### Problem to solve
Each line from the one containing "Flexibel sein durch" to the end of the records below should be restated word for word; please leave out all other lines.

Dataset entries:
________________

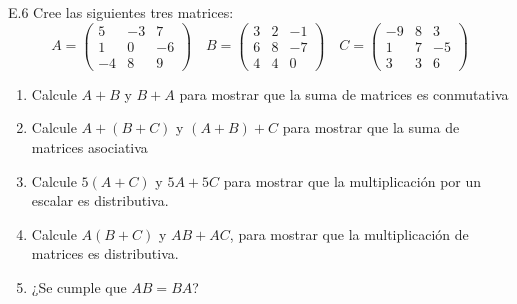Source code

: \documentclass[11pt]{report}
\begin{document}
    E.6 Cree las siguientes tres matrices: \[
    A = \begin{pmatrix}
        5 & -3 & 7 \\
        1 & 0 & -6 \\
        -4 & 8 & 9
    \end{pmatrix}\quad
    B = \begin{pmatrix}
        3 & 2 & -1 \\
        6 & 8 & -7 \\
        4 & 4 & 0
    \end{pmatrix}\quad
    C = \begin{pmatrix}
        -9 & 8 & 3 \\
        1 & 7 & -5 \\
        3 & 3 & 6
    \end{pmatrix}
\]

\begin{enumerate}
\def\labelenumi{\alph{enumi})}
\item
  Calcule \(A+B\) y \(B+A\) para mostrar que la suma de matrices es
  conmutativa
\item
  Calcule \(A+(B+C)\) y \((A+B)+C\) para mostrar que la suma de matrices
  asociativa
\item
  Calcule \(5(A+C)\) y \(5A+5C\) para mostrar que la multiplicación por
  un escalar es distributiva.
\item
  Calcule \(A(B+C)\) y \(AB+AC\), para mostrar que la multiplicación de
  matrices es distributiva.
\item
  ¿Se cumple que \(AB = BA\)?
\end{enumerate}
\end{document}
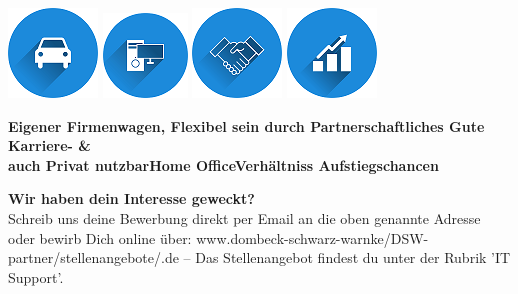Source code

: \documentclass[12pt,utf8]{scrartcl}
\begin{document}
\begin{flushleft}
\begin{center}
	\includegraphics{images/auto}\label{fig:auto}\hspace{1,5cm}
	\includegraphics{images/home}\label{fig:home}\hspace{1,5cm}	
	\includegraphics{images/handshake}\label{fig:handshake}\hspace{1,5cm}		
	\includegraphics{images/statistics}\label{fig:statistics}  
\end{center}
\hspace{0,3cm}\textbf{Eigener Firmenwagen,\hspace{0,7cm} Flexibel sein durch \hspace{0,9cm}Partnerschaftliches \hspace{1,1cm}Gute Karriere- \& \\ \hspace{0,4cm}auch Privat nutzbar\hspace{1,5cm}Home Office\hspace{2,1cm}Verhältniss \hspace{2cm}Aufstiegschancen} 			

\vspace{1cm}
\textbf{Wir haben dein Interesse geweckt?}\\
Schreib uns deine Bewerbung direkt per Email an die oben genannte Adresse oder bewirb Dich online über: www.dombeck-schwarz-warnke/DSW-partner/stellenangebote/.de – Das Stellenangebot findest du unter der Rubrik 'IT Support'.

\normalsize
\newpage
{}


\end{flushleft}
\end{document}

________________

### Answer box
\hspace{0,3cm}\textbf{Eigener Firmenwagen,\hspace{0,7cm} Flexibel sein durch \hspace{0,9cm}Partnerschaftliches \hspace{1,1cm}Gute Karriere- \& \\ \hspace{0,4cm}auch Privat nutzbar\hspace{1,5cm}Home Office\hspace{2,1cm}Verhältniss \hspace{2cm}Aufstiegschancen} 			

\vspace{1cm}
\textbf{Wir haben dein Interesse geweckt?}\\
Schreib uns deine Bewerbung direkt per Email an die oben genannte Adresse oder bewirb Dich online über: www.dombeck-schwarz-warnke/DSW-partner/stellenangebote/.de – Das Stellenangebot findest du unter der Rubrik 'IT Support'.

\normalsize
\newpage
{}


\end{flushleft}
\end{document}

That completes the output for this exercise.